Los primeros exploradores y colonos del sur de Nueva Inglaterra describieron rutinariamente bosques abiertos parecidos a parques y presenciaron, de primera mano, el manejo de la vegetación de los nativos americanos, Abrams escribe en su artículo, y agrega que la historia oral y numerosos estudios antropológicos indican la quema a largo plazo y el uso de la tierra para miles de años por pueblos indígenas.
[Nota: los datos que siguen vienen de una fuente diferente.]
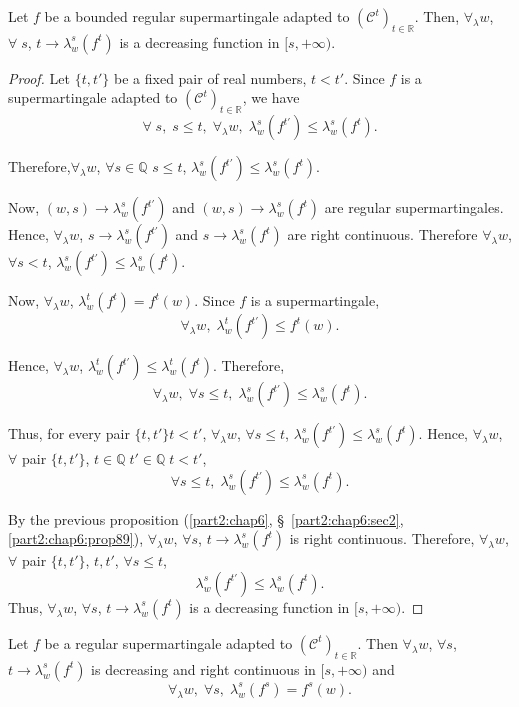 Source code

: \begin{proposition}\label{part2:chap6:prop90}
Let $f$ be a  bounded regular supermartingale adapted to
$(\mathscr{C}^t)_{t \in \mathbb{R}}$. Then, $\forall_\lambda w$,
$\forall \; s$, $t \to \lambda^s_w(f^t)$ is a decreasing function in
$[s, + \infty)$. 
\end{proposition}

\begin{proof}
Let $\{t,t'\}$ be a fixed pair of real numbers, $t < t'$. Since $f$ is
a supermartingale adapted to $(\mathscr{C}^t)_{t \in \mathbb{R}}$, we
have 
$$
\forall \; s , \; s \leq t, \; \forall_\lambda w, \;
\lambda^s_w(f^{t'}) \leq \lambda^s_w(f^t). 
$$

Therefore,\pageoriginale $\forall_\lambda w$, $\forall s \in \mathbb{Q}$ $s \leq t$,
$\lambda^s_w(f^{t'}) \leq \lambda^s_w(f^t)$.

Now, $(w,s) \to \lambda^s_w(f^{t'})$ and $(w,s) \to\lambda^s_w(f^t)$
are regular supermartingales. Hence, $\forall_\lambda w$, $s \to
\lambda^s_w (f^{t'})$ and $s\to \lambda^s_w(f^t)$ are right
continuous. Therefore $\forall_\lambda w$, $\forall s < t$,
$\lambda^s_w(f^{t'}) \leq \lambda^s_w(f^t)$. 

Now, $\forall_\lambda w$, $\lambda^t_w(f^t) = f^t(w)$. Since $f$ is a
supermartingale, 
$$
\forall_\lambda w, \; \lambda^t_w(f^{t'}) \leq f^t(w).
$$

Hence, $\forall_\lambda w$, $\lambda^t_w(f^{t'}) \leq
\lambda^t_w(f^t)$. Therefore, 
$$
\forall_\lambda w, \; \forall s \leq t, \; \lambda^s_w(f^{t'}) \leq
\lambda^s_w(f^t). 
$$

Thus, for every pair $\{t, t'\} t < t'$,  $\forall_\lambda w$, $\forall s \leq t$, $\lambda^s_w(f^{t'}) \leq
\lambda^s_w(f^t)$. Hence, $\forall_\lambda w$, $\forall$ pair $\{t,
t'\}$, $t \in \mathbb{Q} \; t' \in \mathbb{Q} \; t < t'$, 
$$
\forall s \leq t, \; \lambda^s_w(f^{t'}) \leq \lambda^s_w(f^t).
$$

By the previous proposition (\ref{part2:chap6},
\S\  \ref{part2:chap6:sec2}, \ref{part2:chap6:prop89}),
$\forall_\lambda w$, 
$\forall s$, $t \to \lambda^s_w(f^t)$ is right continuous. Therefore,
$\forall_\lambda w$, $\forall$ pair $\{t,t'\}$, $t , t'$, $\forall s
\leq t$,
$$
\lambda^s_w(f^{t'}) \leq \lambda^s_w(f^t). 
$$ 
Thus, $\forall_\lambda w$, $\forall s$, $t \to \lambda^s_w(f^t)$ is a
decreasing function in $[s, + \infty)$. 
\end{proof}

\begin{thm}\label{part2:chap6:thm91}
Let $f$ be a regular supermartingale adapted to $(\mathscr{C}^t)_{t
  \in \mathbb{R}}$.  Then $\forall_\lambda w$, $\forall s$, $t \to
\lambda^s_w(f^t)$ is decreasing and right continuous in $[s, +
  \infty)$ and 
$$
\forall_\lambda w, \; \forall s, \; \lambda^s_w (f^s) = f^s(w). 
$$
\end{thm}

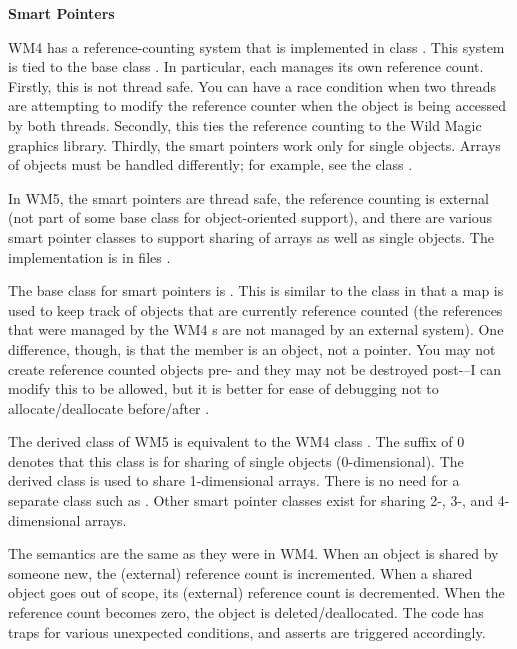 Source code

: \documentclass{article}
\begin{document}
\vspace*{0.1in}
{\bf Smart Pointers}

WM4 has a reference-counting system that is implemented in class .
This system is tied to the base class .  In particular, each 
manages its own reference count.  Firstly, this is not thread safe.  You can have a
race condition when two threads are attempting to modify the reference counter when
the object is being accessed by both threads.  Secondly, this ties the reference
counting to the Wild Magic graphics library.  Thirdly, the smart pointers work only
for single objects.  Arrays of objects must be handled differently; for example, see
the  class .

In WM5, the smart pointers are thread safe, the reference counting is external (not
part of some base class for object-oriented support), and there are various smart
pointer classes to support sharing of arrays as well as single objects.  The
implementation is in files .

The base class for smart pointers is .  This is similar to the
 class in that a map is used to keep track of objects that are
currently reference counted (the references that were managed by the WM4
s are not managed by an external system).  One difference, though,
is that the  member is an object, not a pointer.  You may not create
reference counted objects pre- and they may not be destroyed
post---I can modify this to be allowed, but it is better for
ease of debugging not to allocate/deallocate before/after .

The derived class  of WM5 is equivalent to the WM4 class .
The suffix of $0$ denotes that this class is for sharing of single objects (0-dimensional).
The derived class  is used to share 1-dimensional arrays.  There is no
need for a separate class such as .  Other smart pointer classes
exist for sharing 2-, 3-, and 4-dimensional arrays.

The semantics are the same as they were in WM4.  When an object is shared by someone new,
the (external) reference count is incremented.  When a shared object goes out of scope,
its (external) reference count is decremented.  When the reference count becomes zero,
the object is deleted/deallocated.  The code has traps for various unexpected conditions,
and asserts are triggered accordingly.
\end{document}
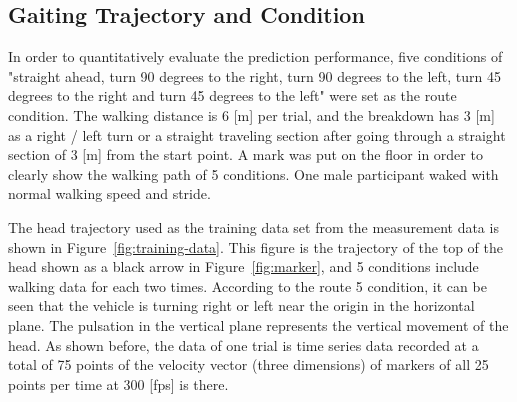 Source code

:\documentclass{sigchi}
\begin{document}
\subsection{Gaiting Trajectory and Condition}

In order to quantitatively evaluate the prediction performance, five conditions of "straight ahead, turn 90 degrees to the right, turn 90 degrees to the left, turn 45 degrees to the right and turn 45 degrees to the left" were set as the route condition. The walking distance is 6 [m] per trial, and the breakdown has 3 [m] as a right / left turn or a straight traveling section after going through a straight section of 3 [m] from the start point. A mark was put on the floor  in order to clearly show the walking path of 5 conditions. One male participant waked with normal walking speed and stride.

The head trajectory used as the training data set from the measurement data is shown in Figure~\ref{fig:training-data}. This figure is the trajectory of the top of the head shown as a black arrow in Figure~\ref{fig:marker}, and 5 conditions include walking data for each two times. According to the route 5 condition, it can be seen that the vehicle is turning right or left near the origin in the horizontal plane. The pulsation in the vertical plane represents the vertical movement of the head. As shown before, the data of one trial is time series data recorded at a total of 75 points of the velocity vector (three dimensions) of markers of all 25 points per time at 300 [fps] is there.
\end{document}
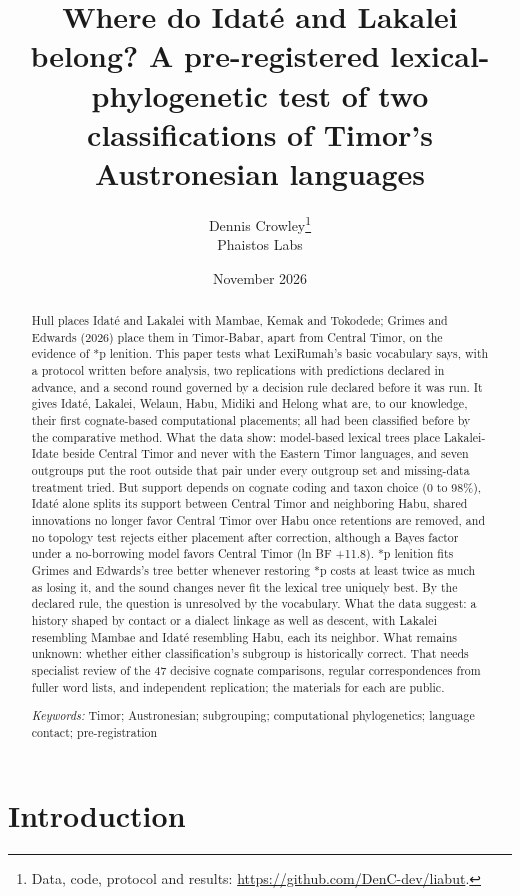 \documentclass[11pt]{article}
\title{Where do Idaté and Lakalei belong? A pre-registered lexical-phylogenetic test of two classifications of Timor's Austronesian languages}
\author{Dennis Crowley\thanks{Data, code, protocol and results: \url{https://github.com/DenC-dev/liabut}.}\\[2pt]
  \normalsize Phaistos Labs}
\date{November 2026}
\begin{document}
\maketitle

\begin{abstract}
\noindent Hull places Idaté and Lakalei with Mambae, Kemak and Tokodede; Grimes and Edwards (2026) place them in Timor-Babar, apart from Central Timor, on the evidence of *p lenition. This paper tests what LexiRumah's basic vocabulary says, with a protocol written before analysis, two replications with predictions declared in advance, and a second round governed by a decision rule declared before it was run. It gives Idaté, Lakalei, Welaun, Habu, Midiki and Helong what are, to our knowledge, their first cognate-based computational placements; all had been classified before by the comparative method. What the data show: model-based lexical trees place Lakalei-Idate beside Central Timor and never with the Eastern Timor languages, and seven outgroups put the root outside that pair under every outgroup set and missing-data treatment tried. But support depends on cognate coding and taxon choice (0 to 98\%), Idaté alone splits its support between Central Timor and neighboring Habu, shared innovations no longer favor Central Timor over Habu once retentions are removed, and no topology test rejects either placement after correction, although a Bayes factor under a no-borrowing model favors Central Timor (ln BF +11.8). *p lenition fits Grimes and Edwards's tree better whenever restoring *p costs at least twice as much as losing it, and the sound changes never fit the lexical tree uniquely best. By the declared rule, the question is unresolved by the vocabulary. What the data suggest: a history shaped by contact or a dialect linkage as well as descent, with Lakalei resembling Mambae and Idaté resembling Habu, each its neighbor. What remains unknown: whether either classification's subgroup is historically correct. That needs specialist review of the 47 decisive cognate comparisons, regular correspondences from fuller word lists, and independent replication; the materials for each are public.

\medskip
\noindent\textit{Keywords:} Timor; Austronesian; subgrouping; computational phylogenetics; language contact; pre-registration
\end{abstract}

\section{Introduction}
\end{document}
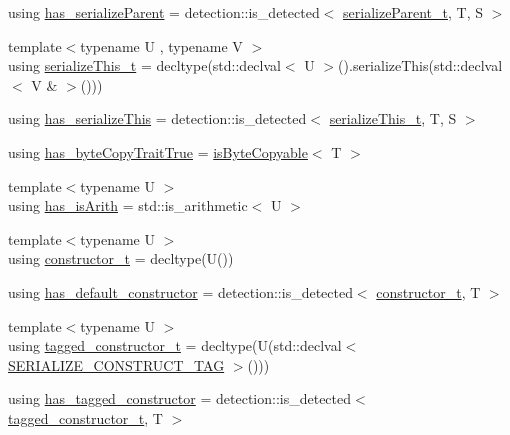 \begin{DoxyCompactItemize}
\item 
using \hyperlink{structcheckpoint_1_1_serializable_traits_a4785b7f54369ec889ac5a25a8256a578}{has\+\_\+serialize\+Parent} = detection\+::is\+\_\+detected$<$ \hyperlink{structcheckpoint_1_1_serializable_traits_a38585e5b9aa0653c08ff48504e922ad5}{serialize\+Parent\+\_\+t}, T, S $>$
\item 
{\footnotesize template$<$typename U , typename V $>$ }\\using \hyperlink{structcheckpoint_1_1_serializable_traits_ac81eb64532a65d97dc995e582ef708ad}{serialize\+This\+\_\+t} = decltype(std\+::declval$<$ U $>$().serialize\+This(std\+::declval$<$ V \& $>$()))
\item 
using \hyperlink{structcheckpoint_1_1_serializable_traits_adc99520813c22cf61ab70ba2fea3cdc6}{has\+\_\+serialize\+This} = detection\+::is\+\_\+detected$<$ \hyperlink{structcheckpoint_1_1_serializable_traits_ac81eb64532a65d97dc995e582ef708ad}{serialize\+This\+\_\+t}, T, S $>$
\item 
using \hyperlink{structcheckpoint_1_1_serializable_traits_a8e42305be1264b105f525ae7dff36c15}{has\+\_\+byte\+Copy\+Trait\+True} = \hyperlink{structcheckpoint_1_1is_byte_copyable}{is\+Byte\+Copyable}$<$ T $>$
\item 
{\footnotesize template$<$typename U $>$ }\\using \hyperlink{structcheckpoint_1_1_serializable_traits_a8a8b20be974e219f4fb39b4346be0536}{has\+\_\+is\+Arith} = std\+::is\+\_\+arithmetic$<$ U $>$
\item 
{\footnotesize template$<$typename U $>$ }\\using \hyperlink{structcheckpoint_1_1_serializable_traits_aa0430155930461d346b90681db234d84}{constructor\+\_\+t} = decltype(U())
\item 
using \hyperlink{structcheckpoint_1_1_serializable_traits_a824afd2953233388cbc3223a82c75df8}{has\+\_\+default\+\_\+constructor} = detection\+::is\+\_\+detected$<$ \hyperlink{structcheckpoint_1_1_serializable_traits_aa0430155930461d346b90681db234d84}{constructor\+\_\+t}, T $>$
\item 
{\footnotesize template$<$typename U $>$ }\\using \hyperlink{structcheckpoint_1_1_serializable_traits_a5a1f289a5008468335f22e288a96d861}{tagged\+\_\+constructor\+\_\+t} = decltype(U(std\+::declval$<$ \hyperlink{namespacecheckpoint_a7ff642cff4d72d01a16ab10e9bc363ef}{S\+E\+R\+I\+A\+L\+I\+Z\+E\+\_\+\+C\+O\+N\+S\+T\+R\+U\+C\+T\+\_\+\+T\+AG} $>$()))
\item 
using \hyperlink{structcheckpoint_1_1_serializable_traits_a3388d17f4748bf899e063b3d05e0dbe4}{has\+\_\+tagged\+\_\+constructor} = detection\+::is\+\_\+detected$<$ \hyperlink{structcheckpoint_1_1_serializable_traits_a5a1f289a5008468335f22e288a96d861}{tagged\+\_\+constructor\+\_\+t}, T $>$

\end{DoxyCompactItemize}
Quemar cerca de las aldeas nativas americanas y a lo largo de sus extensos sistemas de senderos constituye grandes áreas de tierra, y los incendios habrían seguido ardiendo mientras el combustible, el clima y el terreno lo permitieran, explicó. Después del asentamiento europeo, estos bosques abiertos de robles y pinos se cerraron cada vez más por árboles que anteriormente estaban controlados por incendios frecuentes.

Los autores del artículo anterior también argumentaron que el fuego no debería usarse como una herramienta de gestión actual, una opinión que Abrams no respalda.

El papel de los incendios antropogénicos está al frente y al centro en el largo debate sobre disturbios climáticos, según Abrams, quien señala que los incendios aumentaron con el aumento de las poblaciones humanas. El mundo sería un lugar muy diferente sin esos incendios, afirma.

«Sorprendentemente, la importancia de que los pueblos indígenas se quemen en la dinámica de la vegetación y el fuego se minimiza cada vez más entre los paleoecólogos», escribe. «Esto se aplica a lugares donde los incendios causados ​​por rayos son raros».

Abrams señala que no niega la importancia del clima en la vegetación y la dinámica del fuego o su papel en aumentar la extensión de los incendios humanos. «Sin embargo», escribe, «en los bosques de pinos y robles del sur de Nueva Inglaterra, las poblaciones de nativos americanos eran lo suficientemente altas, los incendios causados ​​por la iluminación eran lo suficientemente raros, la vegetación lo suficientemente inflamable y los beneficios de la quema y la agricultura lo suficientemente grandes como para que tengamos confianza en la importancia de la gestión histórica de la tierra humana «.


Leer más


LEAVE A RESPONSE

Tu dirección de correo electrónico no será publicada. Los campos obligatorios están marcados con *

Este sitio usa Akismet para reducir el spam. Aprende cómo se procesan los datos de tus comentarios.